The problem:
Locate, in the data below, the line that contains "static char *" and the line that contains "[4]: http://lxr.nginx.org/source/src/http/ngx_http_core_module.c"; reproduce exactly those two lines and every line between them, nothing more.

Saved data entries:
···
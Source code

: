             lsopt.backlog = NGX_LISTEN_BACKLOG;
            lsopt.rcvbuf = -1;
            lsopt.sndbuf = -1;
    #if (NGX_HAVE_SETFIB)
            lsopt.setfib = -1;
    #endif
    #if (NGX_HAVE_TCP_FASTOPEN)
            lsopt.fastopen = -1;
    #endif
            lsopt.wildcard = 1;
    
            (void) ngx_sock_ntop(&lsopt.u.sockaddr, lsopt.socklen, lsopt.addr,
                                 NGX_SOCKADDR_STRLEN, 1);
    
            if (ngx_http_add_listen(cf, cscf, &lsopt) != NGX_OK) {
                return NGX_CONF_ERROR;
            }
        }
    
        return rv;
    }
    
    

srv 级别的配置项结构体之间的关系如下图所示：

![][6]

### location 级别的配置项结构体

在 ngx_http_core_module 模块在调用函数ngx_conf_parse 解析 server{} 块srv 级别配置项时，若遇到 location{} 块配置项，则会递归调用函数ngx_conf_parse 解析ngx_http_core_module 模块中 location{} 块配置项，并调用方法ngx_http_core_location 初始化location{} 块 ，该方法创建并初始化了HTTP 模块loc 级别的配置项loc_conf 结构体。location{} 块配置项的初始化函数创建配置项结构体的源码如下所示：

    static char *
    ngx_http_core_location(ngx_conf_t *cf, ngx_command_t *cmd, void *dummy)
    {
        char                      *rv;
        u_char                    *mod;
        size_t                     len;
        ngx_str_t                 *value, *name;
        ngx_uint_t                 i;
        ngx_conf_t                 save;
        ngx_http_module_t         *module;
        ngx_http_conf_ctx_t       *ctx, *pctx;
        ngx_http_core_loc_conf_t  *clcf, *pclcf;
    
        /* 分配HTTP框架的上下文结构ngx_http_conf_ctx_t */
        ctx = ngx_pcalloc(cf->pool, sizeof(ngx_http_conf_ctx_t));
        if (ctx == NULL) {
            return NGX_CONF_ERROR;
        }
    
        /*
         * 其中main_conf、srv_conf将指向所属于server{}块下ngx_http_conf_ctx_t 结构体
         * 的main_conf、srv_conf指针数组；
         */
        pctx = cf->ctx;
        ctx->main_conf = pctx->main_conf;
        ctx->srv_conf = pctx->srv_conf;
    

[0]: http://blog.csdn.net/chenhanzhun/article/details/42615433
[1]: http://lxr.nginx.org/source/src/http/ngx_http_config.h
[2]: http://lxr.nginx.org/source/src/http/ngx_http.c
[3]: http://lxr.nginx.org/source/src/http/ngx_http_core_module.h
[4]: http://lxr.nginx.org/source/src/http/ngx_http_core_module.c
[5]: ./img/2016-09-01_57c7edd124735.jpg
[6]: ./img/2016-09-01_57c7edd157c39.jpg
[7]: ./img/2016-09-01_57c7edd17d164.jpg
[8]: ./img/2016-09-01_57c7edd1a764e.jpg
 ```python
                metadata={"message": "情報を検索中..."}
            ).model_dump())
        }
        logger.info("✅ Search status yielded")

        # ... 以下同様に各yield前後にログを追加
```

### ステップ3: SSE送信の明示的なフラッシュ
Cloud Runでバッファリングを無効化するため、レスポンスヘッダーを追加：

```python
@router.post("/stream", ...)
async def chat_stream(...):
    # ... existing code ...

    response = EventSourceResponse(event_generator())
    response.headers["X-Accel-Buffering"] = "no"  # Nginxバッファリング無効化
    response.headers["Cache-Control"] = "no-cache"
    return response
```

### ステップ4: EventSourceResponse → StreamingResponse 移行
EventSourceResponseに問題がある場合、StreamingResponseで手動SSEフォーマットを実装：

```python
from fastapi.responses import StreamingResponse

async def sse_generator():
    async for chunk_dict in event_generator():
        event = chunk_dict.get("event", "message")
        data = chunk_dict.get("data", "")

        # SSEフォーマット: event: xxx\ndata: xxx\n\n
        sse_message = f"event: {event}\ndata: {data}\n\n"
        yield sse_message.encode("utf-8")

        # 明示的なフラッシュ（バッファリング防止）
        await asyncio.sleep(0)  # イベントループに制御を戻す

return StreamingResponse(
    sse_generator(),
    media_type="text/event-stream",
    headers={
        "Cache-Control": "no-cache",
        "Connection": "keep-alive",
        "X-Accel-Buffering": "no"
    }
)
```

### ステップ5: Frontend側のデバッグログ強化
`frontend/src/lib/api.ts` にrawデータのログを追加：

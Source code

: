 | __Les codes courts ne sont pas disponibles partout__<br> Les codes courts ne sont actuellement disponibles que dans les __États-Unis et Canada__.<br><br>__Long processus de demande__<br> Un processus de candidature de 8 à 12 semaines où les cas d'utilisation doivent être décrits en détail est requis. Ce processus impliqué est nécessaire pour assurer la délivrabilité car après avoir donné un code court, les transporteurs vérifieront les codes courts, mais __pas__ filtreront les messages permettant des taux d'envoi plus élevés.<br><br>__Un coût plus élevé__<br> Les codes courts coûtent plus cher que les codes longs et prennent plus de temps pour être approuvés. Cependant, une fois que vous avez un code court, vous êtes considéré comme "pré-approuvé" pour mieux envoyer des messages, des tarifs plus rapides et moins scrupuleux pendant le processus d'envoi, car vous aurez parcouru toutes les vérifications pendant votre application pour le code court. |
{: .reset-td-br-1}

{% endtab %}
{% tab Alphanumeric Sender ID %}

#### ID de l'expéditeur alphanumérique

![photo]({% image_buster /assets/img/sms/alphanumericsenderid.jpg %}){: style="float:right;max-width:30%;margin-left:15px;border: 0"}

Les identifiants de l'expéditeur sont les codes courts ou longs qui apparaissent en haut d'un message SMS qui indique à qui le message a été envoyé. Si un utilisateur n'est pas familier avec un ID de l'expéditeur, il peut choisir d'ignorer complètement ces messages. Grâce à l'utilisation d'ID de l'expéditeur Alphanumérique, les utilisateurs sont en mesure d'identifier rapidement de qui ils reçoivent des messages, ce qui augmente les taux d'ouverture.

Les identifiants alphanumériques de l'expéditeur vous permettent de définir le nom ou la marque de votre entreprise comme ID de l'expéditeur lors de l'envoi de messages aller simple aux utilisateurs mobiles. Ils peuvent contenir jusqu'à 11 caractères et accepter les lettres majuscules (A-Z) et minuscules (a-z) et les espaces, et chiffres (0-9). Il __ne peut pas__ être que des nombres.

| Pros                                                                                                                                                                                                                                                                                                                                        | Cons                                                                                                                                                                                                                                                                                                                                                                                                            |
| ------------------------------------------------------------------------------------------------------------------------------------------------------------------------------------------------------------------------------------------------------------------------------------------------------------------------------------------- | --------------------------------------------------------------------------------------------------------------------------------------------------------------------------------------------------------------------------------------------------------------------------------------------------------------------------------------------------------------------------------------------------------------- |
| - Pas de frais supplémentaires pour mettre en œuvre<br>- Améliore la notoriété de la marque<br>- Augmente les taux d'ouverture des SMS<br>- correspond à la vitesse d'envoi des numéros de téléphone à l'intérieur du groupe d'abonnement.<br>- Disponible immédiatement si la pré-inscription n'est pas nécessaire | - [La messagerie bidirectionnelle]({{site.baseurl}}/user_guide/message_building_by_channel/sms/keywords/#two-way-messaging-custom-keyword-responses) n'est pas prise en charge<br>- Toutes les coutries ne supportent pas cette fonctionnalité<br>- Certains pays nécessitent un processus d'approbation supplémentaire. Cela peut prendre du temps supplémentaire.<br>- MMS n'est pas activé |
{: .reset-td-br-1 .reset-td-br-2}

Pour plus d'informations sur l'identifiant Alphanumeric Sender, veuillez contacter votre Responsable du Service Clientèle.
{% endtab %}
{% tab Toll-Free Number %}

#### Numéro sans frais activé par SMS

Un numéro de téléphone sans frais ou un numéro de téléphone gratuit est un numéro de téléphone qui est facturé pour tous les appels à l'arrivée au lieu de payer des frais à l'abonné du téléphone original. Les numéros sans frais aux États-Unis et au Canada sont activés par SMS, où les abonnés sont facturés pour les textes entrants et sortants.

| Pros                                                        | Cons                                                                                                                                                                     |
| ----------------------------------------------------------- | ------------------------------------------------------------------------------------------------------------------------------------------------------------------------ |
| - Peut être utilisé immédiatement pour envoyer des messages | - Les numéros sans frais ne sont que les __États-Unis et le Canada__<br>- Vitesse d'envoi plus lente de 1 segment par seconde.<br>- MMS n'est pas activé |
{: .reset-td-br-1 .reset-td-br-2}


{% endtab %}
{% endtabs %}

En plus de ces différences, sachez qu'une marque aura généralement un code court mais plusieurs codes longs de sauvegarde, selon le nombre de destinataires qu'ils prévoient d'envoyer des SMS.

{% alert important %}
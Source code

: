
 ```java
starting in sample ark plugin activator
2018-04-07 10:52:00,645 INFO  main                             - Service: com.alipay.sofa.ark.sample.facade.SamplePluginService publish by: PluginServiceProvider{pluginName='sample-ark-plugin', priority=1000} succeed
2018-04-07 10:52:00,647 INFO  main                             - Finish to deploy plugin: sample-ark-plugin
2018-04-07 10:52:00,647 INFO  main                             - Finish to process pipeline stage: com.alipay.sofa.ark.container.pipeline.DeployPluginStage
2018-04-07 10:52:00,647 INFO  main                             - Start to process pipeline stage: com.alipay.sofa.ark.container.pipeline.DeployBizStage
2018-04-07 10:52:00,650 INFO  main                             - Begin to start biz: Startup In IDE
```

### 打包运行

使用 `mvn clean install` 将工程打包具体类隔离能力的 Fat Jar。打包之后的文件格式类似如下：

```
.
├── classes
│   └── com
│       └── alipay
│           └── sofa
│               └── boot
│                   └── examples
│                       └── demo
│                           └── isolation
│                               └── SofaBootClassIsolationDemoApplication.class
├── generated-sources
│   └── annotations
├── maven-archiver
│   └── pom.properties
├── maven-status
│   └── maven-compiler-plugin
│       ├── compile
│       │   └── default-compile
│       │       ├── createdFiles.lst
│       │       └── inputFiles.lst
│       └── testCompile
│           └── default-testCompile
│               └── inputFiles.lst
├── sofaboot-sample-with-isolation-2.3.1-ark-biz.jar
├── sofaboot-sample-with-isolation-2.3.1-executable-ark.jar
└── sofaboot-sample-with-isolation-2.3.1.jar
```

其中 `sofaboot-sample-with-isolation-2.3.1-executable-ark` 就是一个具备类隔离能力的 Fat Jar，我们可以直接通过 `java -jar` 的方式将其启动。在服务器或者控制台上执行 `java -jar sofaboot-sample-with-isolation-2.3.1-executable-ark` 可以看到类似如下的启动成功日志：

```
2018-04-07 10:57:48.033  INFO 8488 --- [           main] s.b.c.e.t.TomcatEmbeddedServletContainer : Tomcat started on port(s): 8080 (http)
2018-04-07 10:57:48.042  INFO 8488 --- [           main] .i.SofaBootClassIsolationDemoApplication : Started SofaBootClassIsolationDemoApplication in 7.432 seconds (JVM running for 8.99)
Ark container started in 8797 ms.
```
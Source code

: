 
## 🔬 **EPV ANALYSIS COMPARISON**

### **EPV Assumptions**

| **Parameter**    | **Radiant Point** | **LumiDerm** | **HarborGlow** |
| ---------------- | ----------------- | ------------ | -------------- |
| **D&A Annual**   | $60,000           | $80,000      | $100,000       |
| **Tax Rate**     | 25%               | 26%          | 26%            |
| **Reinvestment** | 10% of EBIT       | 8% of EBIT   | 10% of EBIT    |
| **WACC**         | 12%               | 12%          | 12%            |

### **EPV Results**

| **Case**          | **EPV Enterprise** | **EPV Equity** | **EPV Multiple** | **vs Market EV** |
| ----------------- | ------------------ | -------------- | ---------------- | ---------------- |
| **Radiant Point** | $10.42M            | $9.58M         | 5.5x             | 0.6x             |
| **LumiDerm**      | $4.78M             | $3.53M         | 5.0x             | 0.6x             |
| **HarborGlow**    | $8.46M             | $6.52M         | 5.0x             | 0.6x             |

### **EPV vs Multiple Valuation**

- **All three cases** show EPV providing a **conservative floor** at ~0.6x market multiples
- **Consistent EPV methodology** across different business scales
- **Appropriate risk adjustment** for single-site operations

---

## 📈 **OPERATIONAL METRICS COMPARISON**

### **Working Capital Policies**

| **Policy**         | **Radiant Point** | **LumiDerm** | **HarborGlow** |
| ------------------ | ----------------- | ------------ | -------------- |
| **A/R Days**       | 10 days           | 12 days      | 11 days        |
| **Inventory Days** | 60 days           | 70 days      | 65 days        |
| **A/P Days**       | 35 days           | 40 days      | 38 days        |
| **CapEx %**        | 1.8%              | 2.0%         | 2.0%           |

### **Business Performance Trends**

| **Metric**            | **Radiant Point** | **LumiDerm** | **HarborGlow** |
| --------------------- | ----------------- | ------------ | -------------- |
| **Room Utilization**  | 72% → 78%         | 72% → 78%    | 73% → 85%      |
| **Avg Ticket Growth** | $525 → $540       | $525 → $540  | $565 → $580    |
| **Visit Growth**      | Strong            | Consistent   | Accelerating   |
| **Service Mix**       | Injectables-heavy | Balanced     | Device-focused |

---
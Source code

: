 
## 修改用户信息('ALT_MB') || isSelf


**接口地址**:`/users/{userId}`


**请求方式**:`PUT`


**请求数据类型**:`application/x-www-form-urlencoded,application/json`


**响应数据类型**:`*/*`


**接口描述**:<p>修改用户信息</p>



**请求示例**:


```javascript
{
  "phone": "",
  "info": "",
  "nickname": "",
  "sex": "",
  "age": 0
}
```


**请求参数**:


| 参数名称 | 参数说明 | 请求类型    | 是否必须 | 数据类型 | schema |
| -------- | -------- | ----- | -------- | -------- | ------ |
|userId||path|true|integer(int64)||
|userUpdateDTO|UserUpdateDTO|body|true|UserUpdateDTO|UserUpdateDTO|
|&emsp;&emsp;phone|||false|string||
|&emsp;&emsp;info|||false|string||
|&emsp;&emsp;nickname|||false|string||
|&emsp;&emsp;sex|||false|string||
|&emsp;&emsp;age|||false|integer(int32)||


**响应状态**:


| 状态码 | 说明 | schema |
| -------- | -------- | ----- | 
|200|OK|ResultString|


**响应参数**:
···
Written reply:
    static char *
    ngx_http_core_location(ngx_conf_t *cf, ngx_command_t *cmd, void *dummy)
    {
        char                      *rv;
        u_char                    *mod;
        size_t                     len;
        ngx_str_t                 *value, *name;
        ngx_uint_t                 i;
        ngx_conf_t                 save;
        ngx_http_module_t         *module;
        ngx_http_conf_ctx_t       *ctx, *pctx;
        ngx_http_core_loc_conf_t  *clcf, *pclcf;
    
        /* 分配HTTP框架的上下文结构ngx_http_conf_ctx_t */
        ctx = ngx_pcalloc(cf->pool, sizeof(ngx_http_conf_ctx_t));
        if (ctx == NULL) {
            return NGX_CONF_ERROR;
        }
    
        /*
         * 其中main_conf、srv_conf将指向所属于server{}块下ngx_http_conf_ctx_t 结构体
         * 的main_conf、srv_conf指针数组；
         */
        pctx = cf->ctx;
        ctx->main_conf = pctx->main_conf;
        ctx->srv_conf = pctx->srv_conf;
    

[0]: http://blog.csdn.net/chenhanzhun/article/details/42615433
[1]: http://lxr.nginx.org/source/src/http/ngx_http_config.h
[2]: http://lxr.nginx.org/source/src/http/ngx_http.c
[3]: http://lxr.nginx.org/source/src/http/ngx_http_core_module.h
[4]: http://lxr.nginx.org/source/src/http/ngx_http_core_module.c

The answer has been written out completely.